C'était la seule consolation de cette situation
04 septembre 2017
(C'est un billet que j'avais écrit il y a un an ou deux, pas mis en ligne sur le moment, redécouvert aujourd'hui) (intéressant de voir ce qui entre temps a changé, ce qui n'a pas bougé) (et je mesure l'importance bienfaisante du triathlon dans ma vie, c'est comme si l'ensemble de mes capacités s'étaient élargies, en plus que je parviens enfin à penser un peu à moi, par le biais de l'attention nécessaire au corps)
C'était la seule consolation de cette situation, quand celui qui avait bien un peu fait semblant est parti, je n'ai plus vraiment eu, fors cas très particuliers très extrêmes, par exemple les différentes vagues d'attentats et de ne pas savoir qui risquait ou non d'avoir été là, à rester suspendue aux nouvelles de quelqu'un ou à leur absence. Lui était plutôt du genre régulier, ou alors il prévenait (cette semaine, j'écris), généralement de façon inutile (c'est lui qui m'envoyait un SMS, un mail), ou alors s'est parce qu'il était malade (auquel cas il réécrivait dès qu'il le pouvait, où envoyait un bref texto dès qu'il sortait de la fort fièvre). C'était plutôt moi l'irrégulière.
D'ailleurs je le suis hélas souvent avec la plupart de mes amis : il y a le travail, il y a ses prolongations (de belles soirées en librairies, des lectures pros), la petite famille, les entraînements sportifs, quelques sorties, et (pas suffisamment) l'écriture. Le sommeil prend tout ce qui reste. Souvent le soir lorsque je suis enfin devant l'ordi, je m'efforce de répondre à mes messageries (celles des réseaux, celle du vrai mail), et le sommeil déboule avant que j'aie fini. Je remets donc au prochain temps personnel libre, généralement le lendemain soir car le matin c'est debout-se préparer-filer et il n'est pas rare qu'un message reçu en début de semaine n'ait pas de réponse avant le week-end suivant. Comme désormais le week-end je travaille une fois sur deux (en gros), ça remet parfois d'une quinzaine, et je pense que mes interlocuteurs sont en droit de penser que je les ai oubliés (alors que non).
Il s'est trouvé que l'an passé parce que la bien-aimée d'un ami de longue date avait subi un dangereux problème soudain de santé, je m'étais par ricochet retrouvée dans la situation de l'attente dans l'inquiétude.
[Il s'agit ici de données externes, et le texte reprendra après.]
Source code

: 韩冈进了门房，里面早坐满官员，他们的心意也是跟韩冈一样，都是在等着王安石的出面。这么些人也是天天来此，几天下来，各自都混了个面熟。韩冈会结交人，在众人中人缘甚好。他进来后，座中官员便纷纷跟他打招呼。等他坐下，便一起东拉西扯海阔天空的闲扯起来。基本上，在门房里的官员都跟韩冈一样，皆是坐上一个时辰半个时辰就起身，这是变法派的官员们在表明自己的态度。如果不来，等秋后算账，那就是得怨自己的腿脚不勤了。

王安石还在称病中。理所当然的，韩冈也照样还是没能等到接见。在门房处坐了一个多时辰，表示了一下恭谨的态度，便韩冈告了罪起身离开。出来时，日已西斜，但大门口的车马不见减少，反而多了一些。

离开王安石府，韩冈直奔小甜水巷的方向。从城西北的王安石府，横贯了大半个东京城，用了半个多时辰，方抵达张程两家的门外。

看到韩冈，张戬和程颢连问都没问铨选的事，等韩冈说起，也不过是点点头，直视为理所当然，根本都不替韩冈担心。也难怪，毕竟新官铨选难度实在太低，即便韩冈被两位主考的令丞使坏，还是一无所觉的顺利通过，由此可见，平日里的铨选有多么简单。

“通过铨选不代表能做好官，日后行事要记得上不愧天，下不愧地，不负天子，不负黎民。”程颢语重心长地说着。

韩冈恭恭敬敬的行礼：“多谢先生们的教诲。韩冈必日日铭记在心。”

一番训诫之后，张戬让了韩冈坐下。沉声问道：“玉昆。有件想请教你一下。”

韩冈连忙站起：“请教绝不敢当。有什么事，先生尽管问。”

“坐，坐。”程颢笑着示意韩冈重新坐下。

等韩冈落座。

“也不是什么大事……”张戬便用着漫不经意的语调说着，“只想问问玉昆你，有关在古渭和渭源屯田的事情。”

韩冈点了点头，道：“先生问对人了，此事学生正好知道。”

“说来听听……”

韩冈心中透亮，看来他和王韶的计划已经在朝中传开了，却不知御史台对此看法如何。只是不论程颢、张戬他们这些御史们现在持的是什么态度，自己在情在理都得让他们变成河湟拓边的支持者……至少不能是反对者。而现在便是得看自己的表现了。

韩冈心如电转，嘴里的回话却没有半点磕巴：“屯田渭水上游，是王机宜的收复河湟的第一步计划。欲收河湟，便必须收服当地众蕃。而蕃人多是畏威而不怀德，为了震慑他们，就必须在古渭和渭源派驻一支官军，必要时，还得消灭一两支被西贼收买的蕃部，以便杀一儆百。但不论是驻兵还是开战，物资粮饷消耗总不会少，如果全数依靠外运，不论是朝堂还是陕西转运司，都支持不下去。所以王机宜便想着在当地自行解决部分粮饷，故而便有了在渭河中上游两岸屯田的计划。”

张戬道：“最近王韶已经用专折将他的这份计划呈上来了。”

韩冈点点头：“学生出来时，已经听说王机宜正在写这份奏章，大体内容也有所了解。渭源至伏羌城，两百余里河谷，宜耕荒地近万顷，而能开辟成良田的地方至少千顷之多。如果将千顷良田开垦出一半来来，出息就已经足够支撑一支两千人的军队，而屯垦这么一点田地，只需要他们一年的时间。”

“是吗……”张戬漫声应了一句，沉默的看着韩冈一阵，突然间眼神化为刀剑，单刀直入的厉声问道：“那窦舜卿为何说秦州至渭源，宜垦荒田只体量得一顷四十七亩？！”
Avertie du malheur, prévenue d'un silence le temps du plus fort du combat, j'ai passé près d'une semaine à penser à eux en permanence, une sorte de petit sous-programme que mettait en sourdine le travail et mes propres moments de ressources intensément utilisées (par exemple ce retour du travail à vélo sous une pluie battante, le problème n'étant pas tant la pluie qui en deux ou trois minutes m'avait rincée, plus rien n'était à craindre, que les multiples dangers induits de mes freins devenus incertains, aux dérapages possibles, aux voitures qui levaient des flaques, et à une moins bonne visibilité).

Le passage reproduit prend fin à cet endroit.